L'Explication Prémisse
Cet article signifie que la dignité d’une personne ne disparaît pas avec sa mort : son corps, ses restes et même ses cendres doivent continuer à être traités avec respect, dignité et décence. Concrètement, cela impose à la famille, aux professionnels (pompes funèbres, hôpitaux, instituts médico‑légaux) et aux institutions de ne pas profaner, exposer ou traiter de manière humiliante les dépouilles ou les cendres, et cela oriente toutes les règles et décisions relatives aux soins, obsèques, conservation ou recherches impliquant des restes humains.
Après la crémation de sa mère, Marie reçoit les cendres dans une urne : elle doit être manipulée et conservée avec respect (remise proprement par le pompes funèbres, emplacement digne à la maison ou choix d’un lieu de dispersion autorisé).
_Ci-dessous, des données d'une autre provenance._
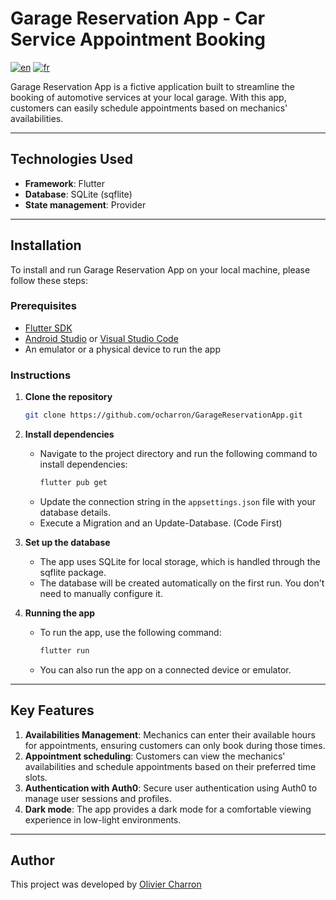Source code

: # Garage Reservation App - Car Service Appointment Booking

[![en](https://img.shields.io/badge/lang-en-red.svg)](https://github.com/ocharron/GarageReservationApp/blob/main/README.md)
[![fr](https://img.shields.io/badge/lang-fr-blue.svg)](https://github.com/ocharron/GarageReservationApp/blob/main/README_fr.md)

Garage Reservation App is a fictive application built to streamline the booking of automotive services at your local garage. With this app, customers can easily schedule appointments based on mechanics' availabilities.

---

## Technologies Used

- **Framework**: Flutter
- **Database**: SQLite (sqflite)
- **State management**: Provider

---

## Installation

To install and run Garage Reservation App on your local machine, please follow these steps:

### Prerequisites

- [Flutter SDK](https://flutter.dev/docs/get-started/install)
- [Android Studio](https://developer.android.com/studio) or [Visual Studio Code](https://code.visualstudio.com/)
- An emulator or a physical device to run the app

### Instructions

1. **Clone the repository**
   ```bash
   git clone https://github.com/ocharron/GarageReservationApp.git
   ```

2. **Install dependencies**
   - Navigate to the project directory and run the following command to install dependencies:
     ```bash
     flutter pub get
     ```
   - Update the connection string in the `appsettings.json` file with your database details.
   - Execute a Migration and an Update-Database. (Code First)

3. **Set up the database**
   - The app uses SQLite for local storage, which is handled through the sqflite package.
   - The database will be created automatically on the first run. You don't need to manually configure it.

4. **Running the app**
   - To run the app, use the following command:
     ```bash
     flutter run
     ```
   - You can also run the app on a connected device or emulator.

---

## Key Features

1. **Availabilities Management**: Mechanics can enter their available hours for appointments, ensuring customers can only book during those times.
2. **Appointment scheduling**: Customers can view the mechanics' availabilities and schedule appointments based on their preferred time slots.
3. **Authentication with Auth0**: Secure user authentication using Auth0 to manage user sessions and profiles.
4. **Dark mode**: The app provides a dark mode for a comfortable viewing experience in low-light environments.

---

## Author

This project was developed by [Olivier Charron](https://github.com/ocharron)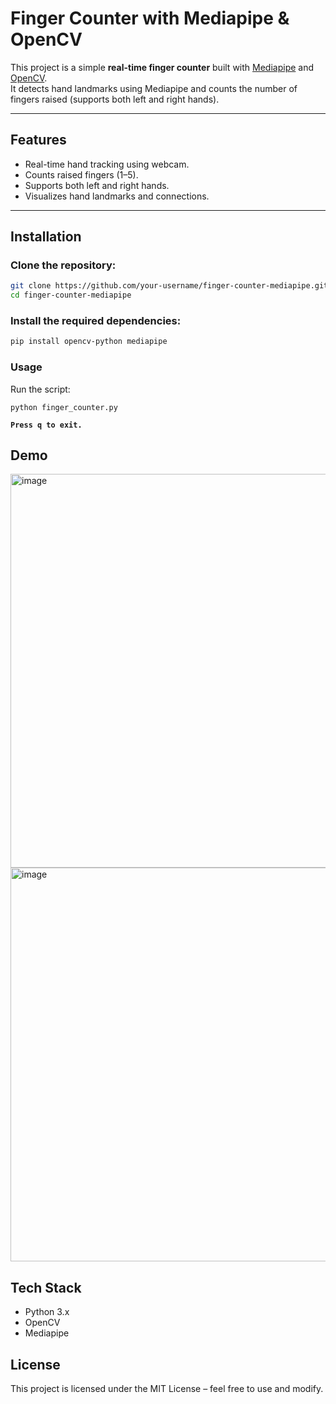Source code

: # Finger Counter with Mediapipe & OpenCV

This project is a simple **real-time finger counter** built with [Mediapipe](https://developers.google.com/mediapipe) and [OpenCV](https://opencv.org/).  
It detects hand landmarks using Mediapipe and counts the number of fingers raised (supports both left and right hands).  

---

## Features
- Real-time hand tracking using webcam.  
- Counts raised fingers (1–5).  
- Supports both left and right hands.  
- Visualizes hand landmarks and connections.  

---

## Installation
### Clone the repository:
```bash
git clone https://github.com/your-username/finger-counter-mediapipe.git
cd finger-counter-mediapipe
```

### Install the required dependencies:

```bash
pip install opencv-python mediapipe
```

### Usage
Run the script:
```
python finger_counter.py
```
**`Press q to exit.`**

## Demo
<img width="801" height="630" alt="image" src="https://github.com/user-attachments/assets/384c88e9-6c68-46ed-8420-15dcd6923b99" />
<img width="801" height="630" alt="image" src="https://github.com/user-attachments/assets/db7b26de-25db-477d-8cf6-bed4a418744f" />


## Tech Stack
- Python 3.x
- OpenCV
- Mediapipe

## License
This project is licensed under the MIT License – feel free to use and modify.
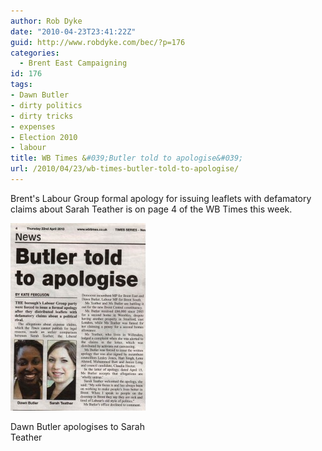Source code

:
 ```yaml
---
author: Rob Dyke
date: "2010-04-23T23:41:22Z"
guid: http://www.robdyke.com/bec/?p=176
categories:
  - Brent East Campaigning
id: 176
tags:
- Dawn Butler
- dirty politics
- dirty tricks
- expenses
- Election 2010
- labour
title: WB Times &#039;Butler told to apologise&#039;
url: /2010/04/23/wb-times-butler-told-to-apologise/
---
```

Brent's Labour Group formal apology for issuing leaflets with defamatory claims about Sarah Teather is on page 4 of the WB Times this week.

<div id="attachment_177" style="width: 227px" class="wp-caption alignnone">
  <a href="/pubfiles/2010/04/23-apr-WBT-butler-appology.jpeg"><img class="size-medium wp-image-177" title="23 apr WBT butler appology" src="/pubfiles/2010/04/23-apr-WBT-butler-appology-217x300.jpg" alt="Butler claimed £66,000 in expenses" width="217" height="300" /></a>
  
  <p class="wp-caption-text">
    Dawn Butler apologises to Sarah Teather
  </p>
</div>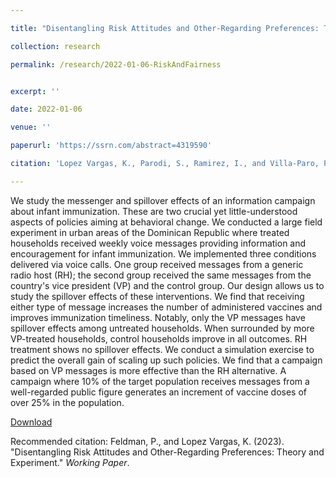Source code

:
 ```yaml
---

title: "Disentangling Risk Attitudes and Other-Regarding Preferences: Theory and Experiment"

collection: research

permalink: /research/2022-01-06-RiskAndFairness


excerpt: ''

date: 2022-01-06

venue: ''

paperurl: 'https://ssrn.com/abstract=4319590'

citation: 'Lopez Vargas, K., Parodi, S., Ramirez, I., and Villa-Paro, P. (2022). &quot;Messenger and Spillovers Effects on Infant Immunization: A Field Experiment.&quot; <i>Working Paper</i>.'

---
```

We study the messenger and spillover effects of an information campaign about infant immunization. These are two crucial yet little-understood aspects of policies aiming at behavioral change. We conducted a large field experiment in urban areas of the Dominican Republic where treated households received weekly voice messages providing information and encouragement for infant immunization. We implemented three conditions delivered via voice calls. One group received messages from a generic radio host (RH); the second group received the same messages from the country's vice president (VP) and the control group. Our design allows us to study the spillover effects of these interventions. We find that receiving either type of message increases the number of administered vaccines and improves immunization timeliness. Notably, only the VP messages have spillover effects among untreated households. When surrounded by more VP-treated households, control households improve in all outcomes. RH treatment shows no spillover effects. We conduct a simulation exercise to predict the overall gain of scaling up such policies. We find that a campaign based on VP messages is more effective than the RH alternative. A campaign where 10% of the target population receives messages from a well-regarded public figure generates an increment of vaccine doses of over 25% in the population. 

[Download](https://ssrn.com/abstract=4319590)

Recommended citation: Feldman, P., and Lopez Vargas, K. (2023). &quot;Disentangling Risk Attitudes and Other-Regarding Preferences: Theory and Experiment.&quot; <i>Working Paper</i>.

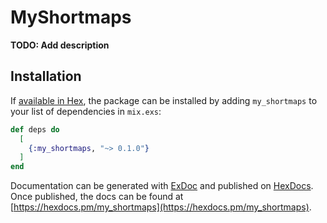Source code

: # MyShortmaps

**TODO: Add description**

## Installation

If [available in Hex](https://hex.pm/docs/publish), the package can be installed
by adding `my_shortmaps` to your list of dependencies in `mix.exs`:

```elixir
def deps do
  [
    {:my_shortmaps, "~> 0.1.0"}
  ]
end
```

Documentation can be generated with [ExDoc](https://github.com/elixir-lang/ex_doc)
and published on [HexDocs](https://hexdocs.pm). Once published, the docs can
be found at [https://hexdocs.pm/my_shortmaps](https://hexdocs.pm/my_shortmaps).

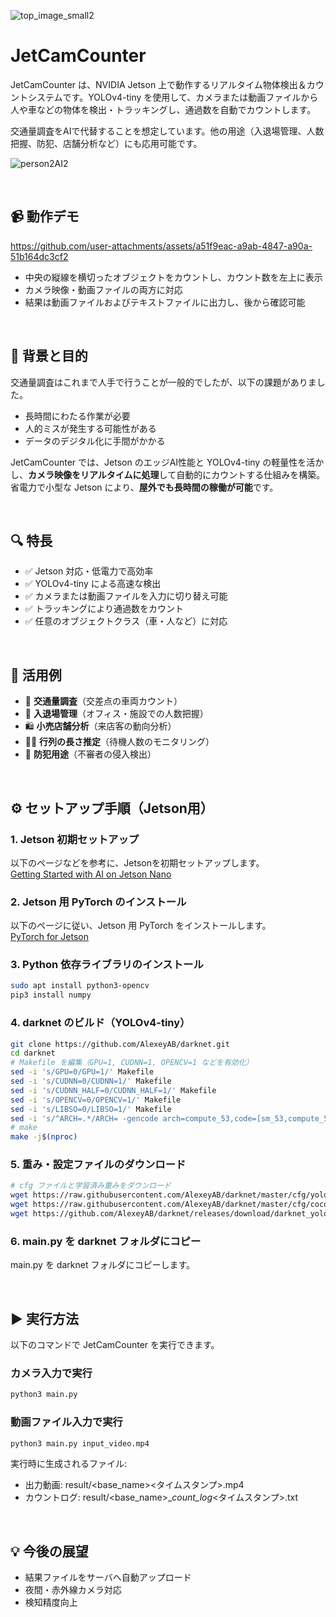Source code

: ![top_image_small2](https://github.com/user-attachments/assets/ef3a3e48-1136-4012-99f2-6cd36a69b199)

# JetCamCounter

JetCamCounter は、NVIDIA Jetson 上で動作するリアルタイム物体検出＆カウントシステムです。YOLOv4-tiny を使用して、カメラまたは動画ファイルから人や車などの物体を検出・トラッキングし、通過数を自動でカウントします。

交通量調査をAIで代替することを想定しています。他の用途（入退場管理、人数把握、防犯、店舗分析など）にも応用可能です。

![person2AI2](https://github.com/user-attachments/assets/d2ac3db8-9a73-4508-bd0b-80800ccd0235)

<br/>

## 📹 動作デモ

https://github.com/user-attachments/assets/a51f9eac-a9ab-4847-a90a-51b164dc3cf2

- 中央の縦線を横切ったオブジェクトをカウントし、カウント数を左上に表示
- カメラ映像・動画ファイルの両方に対応
- 結果は動画ファイルおよびテキストファイルに出力し、後から確認可能

<br/>

## 🚀 背景と目的

交通量調査はこれまで人手で行うことが一般的でしたが、以下の課題がありました。

- 長時間にわたる作業が必要
- 人的ミスが発生する可能性がある
- データのデジタル化に手間がかかる

JetCamCounter では、Jetson のエッジAI性能と YOLOv4-tiny の軽量性を活かし、**カメラ映像をリアルタイムに処理**して自動的にカウントする仕組みを構築。省電力で小型な Jetson により、**屋外でも長時間の稼働が可能**です。

<br/>

## 🔍 特長

- ✅ Jetson 対応・低電力で高効率
- ✅ YOLOv4-tiny による高速な検出
- ✅ カメラまたは動画ファイルを入力に切り替え可能
- ✅ トラッキングにより通過数をカウント
- ✅ 任意のオブジェクトクラス（車・人など）に対応

<br/>

## 🧠 活用例

- 🚗 **交通量調査**（交差点の車両カウント）
- 🏢 **入退場管理**（オフィス・施設での人数把握）
- 🛍 **小売店舗分析**（来店客の動向分析）
- 🧍‍♂️ **行列の長さ推定**（待機人数のモニタリング）
- 🔐 **防犯用途**（不審者の侵入検出）

<br/>

## ⚙️ セットアップ手順（Jetson用）

### 1. Jetson 初期セットアップ

以下のページなどを参考に、Jetsonを初期セットアップします。  
[Getting Started with AI on Jetson Nano](https://learn.nvidia.com/courses/course-detail?course_id=course-v1:DLI+S-RX-02+V2)

### 2. Jetson 用 PyTorch のインストール
以下のページに従い、Jetson 用 PyTorch をインストールします。  
[PyTorch for Jetson](https://forums.developer.nvidia.com/t/pytorch-for-jetson/72048)


### 3. Python 依存ライブラリのインストール
```bash
sudo apt install python3-opencv
pip3 install numpy
```

### 4. darknet のビルド（YOLOv4-tiny）
```bash
git clone https://github.com/AlexeyAB/darknet.git
cd darknet
# Makefile を編集（GPU=1, CUDNN=1, OPENCV=1 などを有効化）
sed -i 's/GPU=0/GPU=1/' Makefile
sed -i 's/CUDNN=0/CUDNN=1/' Makefile
sed -i 's/CUDNN_HALF=0/CUDNN_HALF=1/' Makefile
sed -i 's/OPENCV=0/OPENCV=1/' Makefile
sed -i 's/LIBSO=0/LIBSO=1/' Makefile
sed -i 's/^ARCH=.*/ARCH= -gencode arch=compute_53,code=[sm_53,compute_53]/' Makefile
# make
make -j$(nproc)
```

### 5. 重み・設定ファイルのダウンロード
```bash
# cfg ファイルと学習済み重みをダウンロード
wget https://raw.githubusercontent.com/AlexeyAB/darknet/master/cfg/yolov4-tiny.cfg -P cfg/
wget https://raw.githubusercontent.com/AlexeyAB/darknet/master/cfg/coco.data -P cfg/
wget https://github.com/AlexeyAB/darknet/releases/download/darknet_yolo_v4_pre/yolov4-tiny.weights
```

### 6. main.py を darknet フォルダにコピー
main.py を darknet フォルダにコピーします。

<br/>

## ▶️ 実行方法
以下のコマンドで JetCamCounter を実行できます。

### カメラ入力で実行
```bash
python3 main.py
```

### 動画ファイル入力で実行
```bash
python3 main.py input_video.mp4
```

実行時に生成されるファイル:  
- 出力動画: result/<base_name>_<mode>_<タイムスタンプ>.mp4  
- カウントログ: result/<base_name>_<mode>_count_log_<タイムスタンプ>.txt

<br/>

## 💡 今後の展望
- 結果ファイルをサーバへ自動アップロード
- 夜間・赤外線カメラ対応
- 検知精度向上

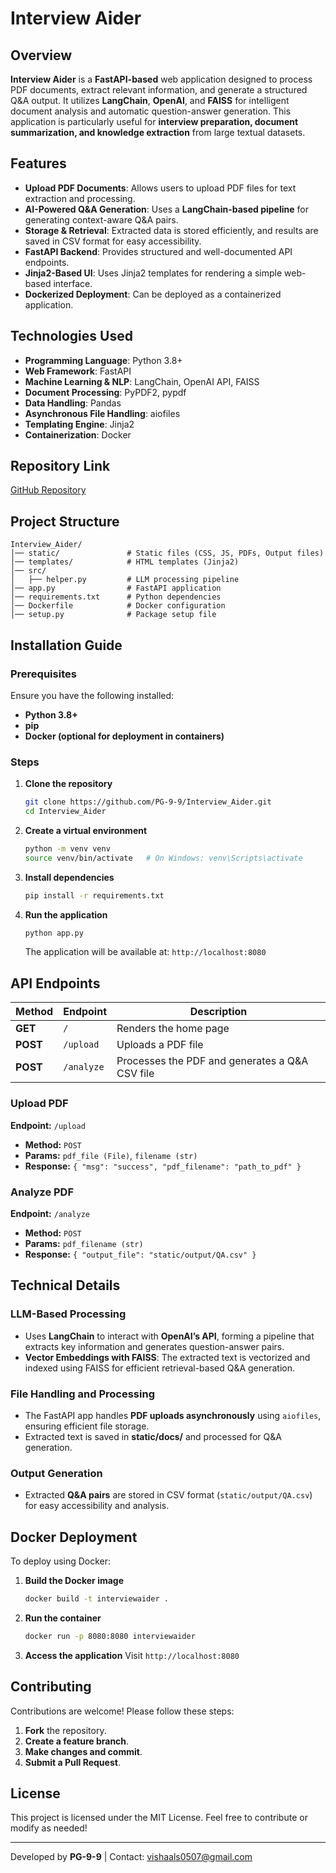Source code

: # Interview Aider

## Overview
**Interview Aider** is a **FastAPI-based** web application designed to process PDF documents, extract relevant information, and generate a structured Q&A output. It utilizes **LangChain**, **OpenAI**, and **FAISS** for intelligent document analysis and automatic question-answer generation. This application is particularly useful for **interview preparation, document summarization, and knowledge extraction** from large textual datasets.

## Features
- **Upload PDF Documents**: Allows users to upload PDF files for text extraction and processing.
- **AI-Powered Q&A Generation**: Uses a **LangChain-based pipeline** for generating context-aware Q&A pairs.
- **Storage & Retrieval**: Extracted data is stored efficiently, and results are saved in CSV format for easy accessibility.
- **FastAPI Backend**: Provides structured and well-documented API endpoints.
- **Jinja2-Based UI**: Uses Jinja2 templates for rendering a simple web-based interface.
- **Dockerized Deployment**: Can be deployed as a containerized application.

## Technologies Used
- **Programming Language**: Python 3.8+
- **Web Framework**: FastAPI
- **Machine Learning & NLP**: LangChain, OpenAI API, FAISS
- **Document Processing**: PyPDF2, pypdf
- **Data Handling**: Pandas
- **Asynchronous File Handling**: aiofiles
- **Templating Engine**: Jinja2
- **Containerization**: Docker

## Repository Link
[GitHub Repository](https://github.com/PG-9-9/Interview_Aider.git)

## Project Structure
```
Interview_Aider/
│── static/               # Static files (CSS, JS, PDFs, Output files)
│── templates/            # HTML templates (Jinja2)
│── src/
│   ├── helper.py         # LLM processing pipeline
│── app.py                # FastAPI application
│── requirements.txt      # Python dependencies
│── Dockerfile            # Docker configuration
│── setup.py              # Package setup file
```

## Installation Guide
### Prerequisites
Ensure you have the following installed:
- **Python 3.8+**
- **pip**
- **Docker (optional for deployment in containers)**

### Steps
1. **Clone the repository**
   ```sh
   git clone https://github.com/PG-9-9/Interview_Aider.git
   cd Interview_Aider
   ```
2. **Create a virtual environment**
   ```sh
   python -m venv venv
   source venv/bin/activate   # On Windows: venv\Scripts\activate
   ```
3. **Install dependencies**
   ```sh
   pip install -r requirements.txt
   ```
4. **Run the application**
   ```sh
   python app.py
   ```
   The application will be available at: `http://localhost:8080`

## API Endpoints
| Method | Endpoint        | Description |
|--------|----------------|-------------|
| **GET**  | `/`             | Renders the home page |
| **POST** | `/upload`       | Uploads a PDF file |
| **POST** | `/analyze`      | Processes the PDF and generates a Q&A CSV file |

### Upload PDF
**Endpoint:** `/upload`
- **Method:** `POST`
- **Params:** `pdf_file (File)`, `filename (str)`
- **Response:** `{ "msg": "success", "pdf_filename": "path_to_pdf" }`

### Analyze PDF
**Endpoint:** `/analyze`
- **Method:** `POST`
- **Params:** `pdf_filename (str)`
- **Response:** `{ "output_file": "static/output/QA.csv" }`

## Technical Details
### **LLM-Based Processing**
- Uses **LangChain** to interact with **OpenAI’s API**, forming a pipeline that extracts key information and generates question-answer pairs.
- **Vector Embeddings with FAISS**: The extracted text is vectorized and indexed using FAISS for efficient retrieval-based Q&A generation.

### **File Handling and Processing**
- The FastAPI app handles **PDF uploads asynchronously** using `aiofiles`, ensuring efficient file storage.
- Extracted text is saved in **static/docs/** and processed for Q&A generation.

### **Output Generation**
- Extracted **Q&A pairs** are stored in CSV format (`static/output/QA.csv`) for easy accessibility and analysis.

## Docker Deployment
To deploy using Docker:
1. **Build the Docker image**
   ```sh
   docker build -t interviewaider .
   ```
2. **Run the container**
   ```sh
   docker run -p 8080:8080 interviewaider
   ```
3. **Access the application**
   Visit `http://localhost:8080`

## Contributing
Contributions are welcome! Please follow these steps:
1. **Fork** the repository.
2. **Create a feature branch**.
3. **Make changes and commit**.
4. **Submit a Pull Request**.

## License
This project is licensed under the MIT License. Feel free to contribute or modify as needed!

---
Developed by **PG-9-9** | Contact: vishaals0507@gmail.com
Si un voisin voulait prendre des photos des cendres pour se moquer ou les montrer sur les réseaux sociaux, cela porterait atteinte au respect dû aux restes et serait contraire à l’esprit de l’article.
- Le respect dû au corps humain subsiste après la mort.
- La protection couvre tous les restes, y compris les cendres après crémation.
- Obligation de traiter les restes avec respect, dignité et décence.
- S’applique aux proches, aux professionnels (pompes funèbres, hôpitaux, instituts médico‑légaux) et aux autorités publiques.
- Principes directeurs pour les pratiques funéraires, la garde, l’examen médical et la recherche impliquant des restes humains.
- Permet d’interdire toute atteinte humiliante, profanation ou exploitation indécente des corps et des cendres.